Collection entries

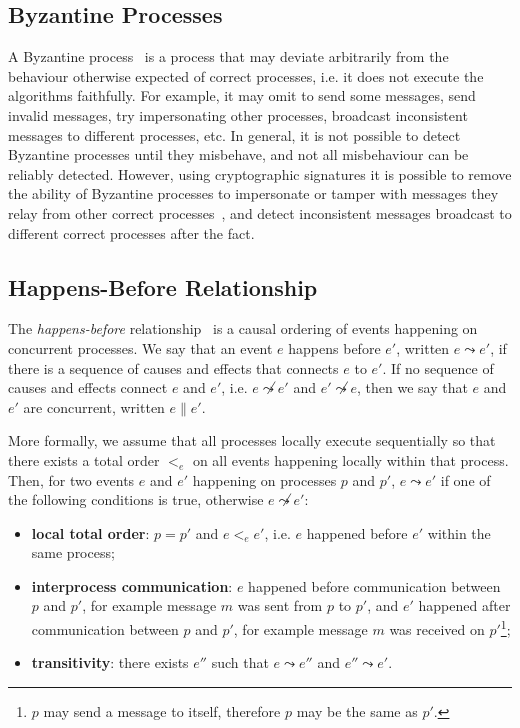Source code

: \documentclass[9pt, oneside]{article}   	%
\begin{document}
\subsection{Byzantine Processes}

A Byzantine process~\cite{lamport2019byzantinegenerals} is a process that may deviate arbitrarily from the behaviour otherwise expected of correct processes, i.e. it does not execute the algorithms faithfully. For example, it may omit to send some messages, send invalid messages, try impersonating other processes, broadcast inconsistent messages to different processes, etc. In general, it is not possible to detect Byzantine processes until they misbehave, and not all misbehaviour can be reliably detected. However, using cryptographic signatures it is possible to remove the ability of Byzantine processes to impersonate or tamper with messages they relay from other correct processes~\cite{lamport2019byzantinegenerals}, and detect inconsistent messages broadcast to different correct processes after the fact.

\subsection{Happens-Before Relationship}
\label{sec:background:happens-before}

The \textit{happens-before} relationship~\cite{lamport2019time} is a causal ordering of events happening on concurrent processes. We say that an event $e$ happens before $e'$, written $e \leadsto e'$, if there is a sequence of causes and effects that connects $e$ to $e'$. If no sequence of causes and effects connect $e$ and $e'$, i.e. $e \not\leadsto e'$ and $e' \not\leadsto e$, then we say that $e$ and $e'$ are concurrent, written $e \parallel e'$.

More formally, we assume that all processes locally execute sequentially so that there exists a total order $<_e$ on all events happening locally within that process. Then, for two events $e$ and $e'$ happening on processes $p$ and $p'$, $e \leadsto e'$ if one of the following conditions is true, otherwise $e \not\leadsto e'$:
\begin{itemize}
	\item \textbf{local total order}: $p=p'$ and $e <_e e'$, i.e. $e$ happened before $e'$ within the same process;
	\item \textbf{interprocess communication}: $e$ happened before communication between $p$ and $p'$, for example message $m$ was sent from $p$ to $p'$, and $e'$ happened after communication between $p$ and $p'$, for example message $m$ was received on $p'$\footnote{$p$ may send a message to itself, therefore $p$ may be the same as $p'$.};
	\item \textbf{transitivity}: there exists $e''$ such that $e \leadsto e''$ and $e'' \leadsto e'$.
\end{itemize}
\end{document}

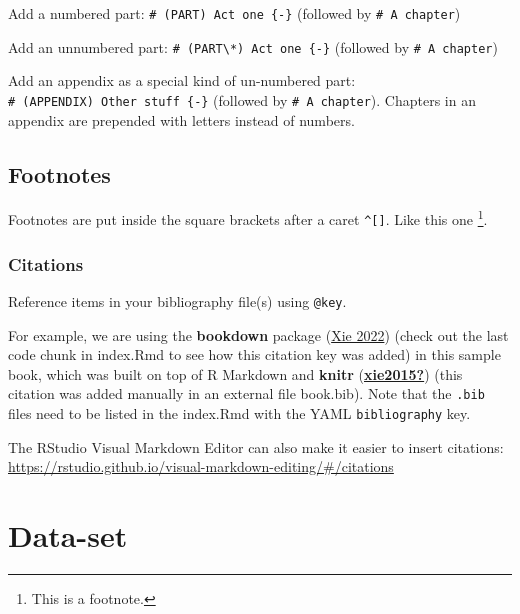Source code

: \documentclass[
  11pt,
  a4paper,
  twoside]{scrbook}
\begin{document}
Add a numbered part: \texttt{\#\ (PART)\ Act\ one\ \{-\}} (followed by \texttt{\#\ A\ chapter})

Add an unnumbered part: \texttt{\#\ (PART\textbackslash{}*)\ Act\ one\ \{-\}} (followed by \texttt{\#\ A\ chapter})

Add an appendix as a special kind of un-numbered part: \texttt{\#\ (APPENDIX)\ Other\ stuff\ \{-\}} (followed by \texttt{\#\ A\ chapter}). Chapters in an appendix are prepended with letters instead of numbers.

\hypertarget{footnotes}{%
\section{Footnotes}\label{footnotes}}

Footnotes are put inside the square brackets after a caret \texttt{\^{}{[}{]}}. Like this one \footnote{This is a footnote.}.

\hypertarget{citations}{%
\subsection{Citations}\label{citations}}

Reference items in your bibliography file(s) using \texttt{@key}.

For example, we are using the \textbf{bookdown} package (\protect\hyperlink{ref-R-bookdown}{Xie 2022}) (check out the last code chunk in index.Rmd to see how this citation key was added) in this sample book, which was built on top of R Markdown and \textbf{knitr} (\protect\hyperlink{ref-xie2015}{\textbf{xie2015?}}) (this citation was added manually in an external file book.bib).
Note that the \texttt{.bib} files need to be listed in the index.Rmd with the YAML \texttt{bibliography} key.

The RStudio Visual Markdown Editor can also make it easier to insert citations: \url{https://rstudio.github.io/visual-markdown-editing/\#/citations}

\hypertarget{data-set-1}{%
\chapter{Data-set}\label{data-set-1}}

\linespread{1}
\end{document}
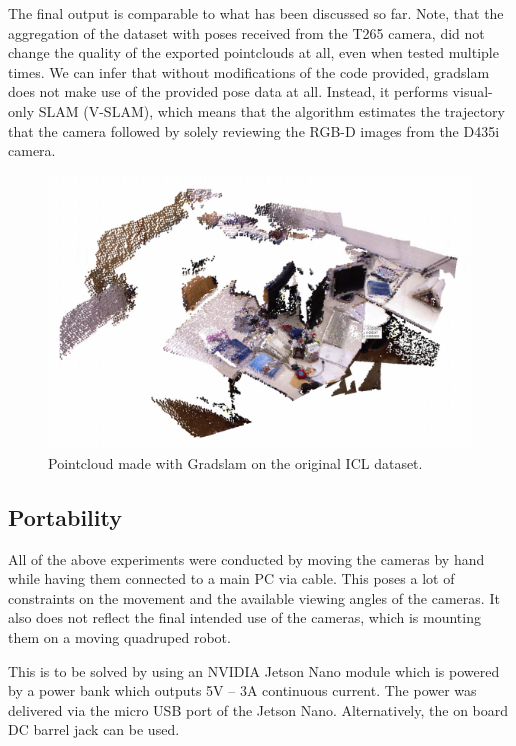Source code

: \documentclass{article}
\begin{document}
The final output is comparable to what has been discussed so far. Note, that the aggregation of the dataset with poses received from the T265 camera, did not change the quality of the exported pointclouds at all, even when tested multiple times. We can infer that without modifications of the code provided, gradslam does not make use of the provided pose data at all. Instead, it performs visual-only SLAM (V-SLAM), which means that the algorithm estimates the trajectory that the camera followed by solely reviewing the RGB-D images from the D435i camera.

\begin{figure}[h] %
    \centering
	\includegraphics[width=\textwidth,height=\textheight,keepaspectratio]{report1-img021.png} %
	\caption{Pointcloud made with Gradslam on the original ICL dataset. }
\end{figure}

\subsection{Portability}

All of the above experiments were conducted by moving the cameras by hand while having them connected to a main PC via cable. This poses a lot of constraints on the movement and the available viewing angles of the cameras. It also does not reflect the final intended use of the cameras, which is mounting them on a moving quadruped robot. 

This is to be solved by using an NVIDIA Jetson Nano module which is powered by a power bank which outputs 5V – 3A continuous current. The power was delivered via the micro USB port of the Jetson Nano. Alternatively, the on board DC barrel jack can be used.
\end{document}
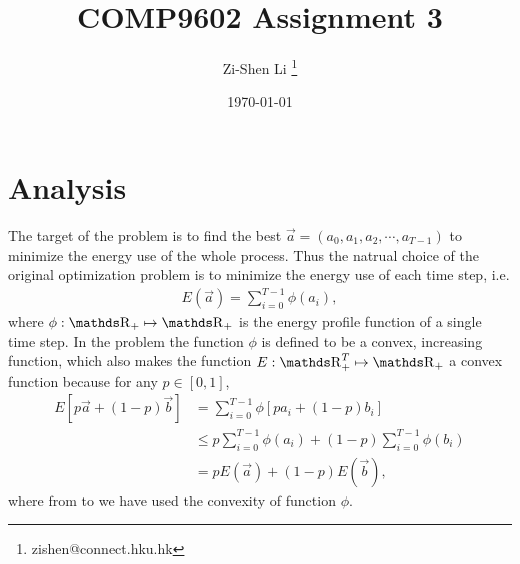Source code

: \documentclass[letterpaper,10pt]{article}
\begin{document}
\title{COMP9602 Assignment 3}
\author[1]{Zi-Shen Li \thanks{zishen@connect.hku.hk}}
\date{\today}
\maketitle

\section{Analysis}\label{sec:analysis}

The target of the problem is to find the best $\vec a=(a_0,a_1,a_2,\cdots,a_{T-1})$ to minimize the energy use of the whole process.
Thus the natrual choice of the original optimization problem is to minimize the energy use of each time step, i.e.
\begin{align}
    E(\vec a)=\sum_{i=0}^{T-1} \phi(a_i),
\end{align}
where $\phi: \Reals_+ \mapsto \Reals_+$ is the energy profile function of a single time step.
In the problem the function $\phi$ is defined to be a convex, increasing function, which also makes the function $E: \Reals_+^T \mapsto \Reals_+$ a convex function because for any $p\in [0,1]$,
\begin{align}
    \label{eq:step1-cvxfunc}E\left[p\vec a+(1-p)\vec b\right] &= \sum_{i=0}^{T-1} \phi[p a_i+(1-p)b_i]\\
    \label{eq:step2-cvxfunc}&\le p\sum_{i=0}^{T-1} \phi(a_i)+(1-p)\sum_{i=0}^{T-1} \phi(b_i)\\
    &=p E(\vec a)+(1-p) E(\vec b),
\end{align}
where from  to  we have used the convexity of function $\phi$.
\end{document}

▸ EXERCISE DESCRIPTION
Scanning the data above, copy out every line where "documentclass" is found.

▸ EXERCISE RESPONSE
: \documentclass[9pt, oneside]{article}   	%
: \documentclass[
: \documentclass{article}
: \documentclass[letterpaper,10pt]{article}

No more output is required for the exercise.